§ **TASK STATEMENT**: Each line from the one that contains "W. S. Torgerson () W. S. Torgerson" to the end of the material must be set down exactly, and no line before it.

§ **DATASET EXTRACT**:

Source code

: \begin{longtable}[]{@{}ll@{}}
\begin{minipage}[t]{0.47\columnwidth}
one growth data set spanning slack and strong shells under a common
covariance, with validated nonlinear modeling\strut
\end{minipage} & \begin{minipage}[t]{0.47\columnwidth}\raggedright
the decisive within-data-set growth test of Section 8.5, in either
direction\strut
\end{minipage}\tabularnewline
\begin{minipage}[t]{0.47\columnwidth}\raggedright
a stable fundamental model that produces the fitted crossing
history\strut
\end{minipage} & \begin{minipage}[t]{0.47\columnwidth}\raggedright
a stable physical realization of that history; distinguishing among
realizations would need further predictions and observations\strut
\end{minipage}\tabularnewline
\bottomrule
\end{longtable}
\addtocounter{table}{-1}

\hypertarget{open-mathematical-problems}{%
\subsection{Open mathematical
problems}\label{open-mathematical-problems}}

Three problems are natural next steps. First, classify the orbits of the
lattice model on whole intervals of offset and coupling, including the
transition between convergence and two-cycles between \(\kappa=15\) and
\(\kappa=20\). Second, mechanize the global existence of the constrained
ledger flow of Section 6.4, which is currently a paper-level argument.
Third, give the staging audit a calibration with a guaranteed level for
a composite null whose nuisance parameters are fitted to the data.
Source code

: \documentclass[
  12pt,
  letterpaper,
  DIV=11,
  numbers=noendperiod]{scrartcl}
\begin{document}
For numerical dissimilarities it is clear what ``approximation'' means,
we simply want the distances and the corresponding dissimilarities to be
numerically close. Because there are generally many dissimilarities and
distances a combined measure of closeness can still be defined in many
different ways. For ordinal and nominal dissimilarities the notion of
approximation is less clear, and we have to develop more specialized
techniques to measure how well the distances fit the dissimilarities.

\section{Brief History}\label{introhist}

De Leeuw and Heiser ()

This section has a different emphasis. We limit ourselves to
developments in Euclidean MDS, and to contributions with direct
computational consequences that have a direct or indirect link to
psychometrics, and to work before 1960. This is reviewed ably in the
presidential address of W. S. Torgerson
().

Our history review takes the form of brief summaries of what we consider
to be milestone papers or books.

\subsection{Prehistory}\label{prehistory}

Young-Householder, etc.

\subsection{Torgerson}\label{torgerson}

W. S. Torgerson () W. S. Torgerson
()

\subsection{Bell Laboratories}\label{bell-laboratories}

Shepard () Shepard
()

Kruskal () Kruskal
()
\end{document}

§ **RESPONSE**:
W. S. Torgerson () W. S. Torgerson
()

\subsection{Bell Laboratories}\label{bell-laboratories}

Shepard () Shepard
()

Kruskal () Kruskal
()
\end{document}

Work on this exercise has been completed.